■ **TASK TO CARRY OUT**:
When the line containing "### 1. Función de Conveniencia" is reached, include it and end there; set down verbatim every line before it, starting at the top of the records.

■ **RECORDS TO USE**:
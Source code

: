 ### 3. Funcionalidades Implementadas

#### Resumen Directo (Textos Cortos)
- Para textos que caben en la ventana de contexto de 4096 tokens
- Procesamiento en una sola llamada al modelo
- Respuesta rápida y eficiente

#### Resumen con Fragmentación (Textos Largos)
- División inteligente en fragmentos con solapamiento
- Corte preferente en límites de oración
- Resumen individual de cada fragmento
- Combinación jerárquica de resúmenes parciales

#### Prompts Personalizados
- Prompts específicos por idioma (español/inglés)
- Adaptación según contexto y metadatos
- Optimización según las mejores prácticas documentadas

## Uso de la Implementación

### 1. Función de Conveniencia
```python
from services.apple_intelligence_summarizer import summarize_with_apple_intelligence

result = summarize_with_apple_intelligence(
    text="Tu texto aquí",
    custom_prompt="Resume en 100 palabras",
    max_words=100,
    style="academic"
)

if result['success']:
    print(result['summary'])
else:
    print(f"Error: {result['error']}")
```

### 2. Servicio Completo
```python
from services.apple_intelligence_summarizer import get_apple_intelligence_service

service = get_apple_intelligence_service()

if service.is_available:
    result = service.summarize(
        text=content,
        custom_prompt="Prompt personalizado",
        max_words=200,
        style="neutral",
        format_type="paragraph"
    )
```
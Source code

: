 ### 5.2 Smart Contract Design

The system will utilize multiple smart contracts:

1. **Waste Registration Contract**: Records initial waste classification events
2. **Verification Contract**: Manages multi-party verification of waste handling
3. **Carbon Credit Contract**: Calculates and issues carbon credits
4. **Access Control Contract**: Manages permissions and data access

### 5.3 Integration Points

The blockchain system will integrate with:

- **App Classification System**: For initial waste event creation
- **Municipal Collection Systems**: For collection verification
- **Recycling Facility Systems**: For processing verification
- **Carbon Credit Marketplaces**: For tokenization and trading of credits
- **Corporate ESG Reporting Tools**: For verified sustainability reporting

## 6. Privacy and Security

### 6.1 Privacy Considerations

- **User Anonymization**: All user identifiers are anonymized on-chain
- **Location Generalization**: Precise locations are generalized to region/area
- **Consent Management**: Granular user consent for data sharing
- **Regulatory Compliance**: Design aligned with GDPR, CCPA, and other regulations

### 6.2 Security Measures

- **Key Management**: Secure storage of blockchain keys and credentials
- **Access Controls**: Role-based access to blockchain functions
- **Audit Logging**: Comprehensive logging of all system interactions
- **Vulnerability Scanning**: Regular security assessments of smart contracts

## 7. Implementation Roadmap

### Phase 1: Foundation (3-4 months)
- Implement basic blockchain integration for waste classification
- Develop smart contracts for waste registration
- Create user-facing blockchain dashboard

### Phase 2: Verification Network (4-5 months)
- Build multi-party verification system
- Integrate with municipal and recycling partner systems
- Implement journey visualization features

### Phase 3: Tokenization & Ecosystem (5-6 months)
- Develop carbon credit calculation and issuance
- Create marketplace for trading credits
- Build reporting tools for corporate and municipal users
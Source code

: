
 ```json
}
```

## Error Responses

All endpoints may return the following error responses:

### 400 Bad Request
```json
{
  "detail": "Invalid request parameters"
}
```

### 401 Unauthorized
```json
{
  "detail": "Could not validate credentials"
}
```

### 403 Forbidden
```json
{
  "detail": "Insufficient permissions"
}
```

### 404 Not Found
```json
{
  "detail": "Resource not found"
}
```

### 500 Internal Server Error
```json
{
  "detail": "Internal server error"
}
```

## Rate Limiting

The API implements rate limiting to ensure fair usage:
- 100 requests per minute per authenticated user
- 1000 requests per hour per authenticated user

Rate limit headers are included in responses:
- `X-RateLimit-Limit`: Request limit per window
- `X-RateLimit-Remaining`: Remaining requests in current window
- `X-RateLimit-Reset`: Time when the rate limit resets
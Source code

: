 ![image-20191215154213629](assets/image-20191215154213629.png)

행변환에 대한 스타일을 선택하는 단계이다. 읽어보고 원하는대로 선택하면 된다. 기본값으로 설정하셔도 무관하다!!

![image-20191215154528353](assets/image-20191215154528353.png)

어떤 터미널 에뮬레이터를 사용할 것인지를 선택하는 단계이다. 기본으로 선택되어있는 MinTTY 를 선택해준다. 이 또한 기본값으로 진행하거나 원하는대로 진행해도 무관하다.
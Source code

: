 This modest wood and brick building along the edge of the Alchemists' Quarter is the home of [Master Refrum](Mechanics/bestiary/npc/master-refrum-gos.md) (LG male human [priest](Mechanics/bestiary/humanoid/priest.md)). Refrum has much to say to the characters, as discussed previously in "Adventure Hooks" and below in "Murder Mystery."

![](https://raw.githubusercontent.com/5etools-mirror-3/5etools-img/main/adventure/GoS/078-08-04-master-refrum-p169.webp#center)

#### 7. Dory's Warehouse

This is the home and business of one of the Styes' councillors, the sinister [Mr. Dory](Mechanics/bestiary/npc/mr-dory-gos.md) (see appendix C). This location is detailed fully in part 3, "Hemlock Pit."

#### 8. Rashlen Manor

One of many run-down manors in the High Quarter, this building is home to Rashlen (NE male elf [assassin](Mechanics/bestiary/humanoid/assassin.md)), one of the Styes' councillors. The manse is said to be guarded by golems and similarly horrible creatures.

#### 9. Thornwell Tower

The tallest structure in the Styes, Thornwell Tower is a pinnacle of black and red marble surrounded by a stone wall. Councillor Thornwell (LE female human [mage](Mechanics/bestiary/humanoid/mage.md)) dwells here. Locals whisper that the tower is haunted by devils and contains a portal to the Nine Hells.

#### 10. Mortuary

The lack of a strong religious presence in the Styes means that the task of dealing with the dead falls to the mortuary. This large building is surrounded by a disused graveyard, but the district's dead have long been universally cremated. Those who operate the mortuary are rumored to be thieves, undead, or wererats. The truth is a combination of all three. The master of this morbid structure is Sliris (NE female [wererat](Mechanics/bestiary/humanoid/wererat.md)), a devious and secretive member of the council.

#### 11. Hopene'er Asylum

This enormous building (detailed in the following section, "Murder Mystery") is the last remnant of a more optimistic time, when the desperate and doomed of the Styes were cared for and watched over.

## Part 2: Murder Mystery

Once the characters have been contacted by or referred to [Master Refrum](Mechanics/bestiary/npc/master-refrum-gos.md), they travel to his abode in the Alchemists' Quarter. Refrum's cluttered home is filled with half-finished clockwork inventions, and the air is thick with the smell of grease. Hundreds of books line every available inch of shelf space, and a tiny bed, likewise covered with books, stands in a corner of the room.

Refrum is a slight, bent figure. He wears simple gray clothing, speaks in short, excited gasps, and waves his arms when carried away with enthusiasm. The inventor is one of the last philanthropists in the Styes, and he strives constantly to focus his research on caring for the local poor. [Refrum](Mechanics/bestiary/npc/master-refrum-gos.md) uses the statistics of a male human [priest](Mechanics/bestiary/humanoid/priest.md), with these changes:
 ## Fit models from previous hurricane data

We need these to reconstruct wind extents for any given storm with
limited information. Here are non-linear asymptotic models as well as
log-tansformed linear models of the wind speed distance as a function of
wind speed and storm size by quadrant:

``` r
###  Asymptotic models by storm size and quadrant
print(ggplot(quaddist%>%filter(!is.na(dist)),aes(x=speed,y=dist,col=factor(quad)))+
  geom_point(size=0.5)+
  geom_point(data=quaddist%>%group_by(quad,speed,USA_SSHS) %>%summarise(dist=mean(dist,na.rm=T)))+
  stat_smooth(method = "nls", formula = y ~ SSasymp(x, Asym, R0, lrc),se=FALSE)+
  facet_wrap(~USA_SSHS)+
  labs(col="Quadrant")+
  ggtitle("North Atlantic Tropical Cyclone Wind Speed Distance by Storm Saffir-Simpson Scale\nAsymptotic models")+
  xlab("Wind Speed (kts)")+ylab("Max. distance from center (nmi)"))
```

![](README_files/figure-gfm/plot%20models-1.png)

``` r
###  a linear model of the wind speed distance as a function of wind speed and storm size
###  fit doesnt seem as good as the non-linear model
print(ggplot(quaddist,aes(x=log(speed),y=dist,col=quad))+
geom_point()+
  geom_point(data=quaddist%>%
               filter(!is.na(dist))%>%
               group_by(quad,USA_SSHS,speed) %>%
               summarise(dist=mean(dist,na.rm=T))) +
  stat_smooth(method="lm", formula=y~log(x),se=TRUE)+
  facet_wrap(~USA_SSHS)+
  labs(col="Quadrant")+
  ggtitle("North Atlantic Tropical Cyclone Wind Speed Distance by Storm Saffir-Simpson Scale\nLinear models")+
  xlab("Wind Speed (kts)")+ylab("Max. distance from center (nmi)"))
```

■ **RESPONSE AREA**:
Source code

: ### 3. Funcionalidades Implementadas

#### Resumen Directo (Textos Cortos)
- Para textos que caben en la ventana de contexto de 4096 tokens
- Procesamiento en una sola llamada al modelo
- Respuesta rápida y eficiente

#### Resumen con Fragmentación (Textos Largos)
- División inteligente en fragmentos con solapamiento
- Corte preferente en límites de oración
- Resumen individual de cada fragmento
- Combinación jerárquica de resúmenes parciales

#### Prompts Personalizados
- Prompts específicos por idioma (español/inglés)
- Adaptación según contexto y metadatos
- Optimización según las mejores prácticas documentadas

## Uso de la Implementación

### 1. Función de Conveniencia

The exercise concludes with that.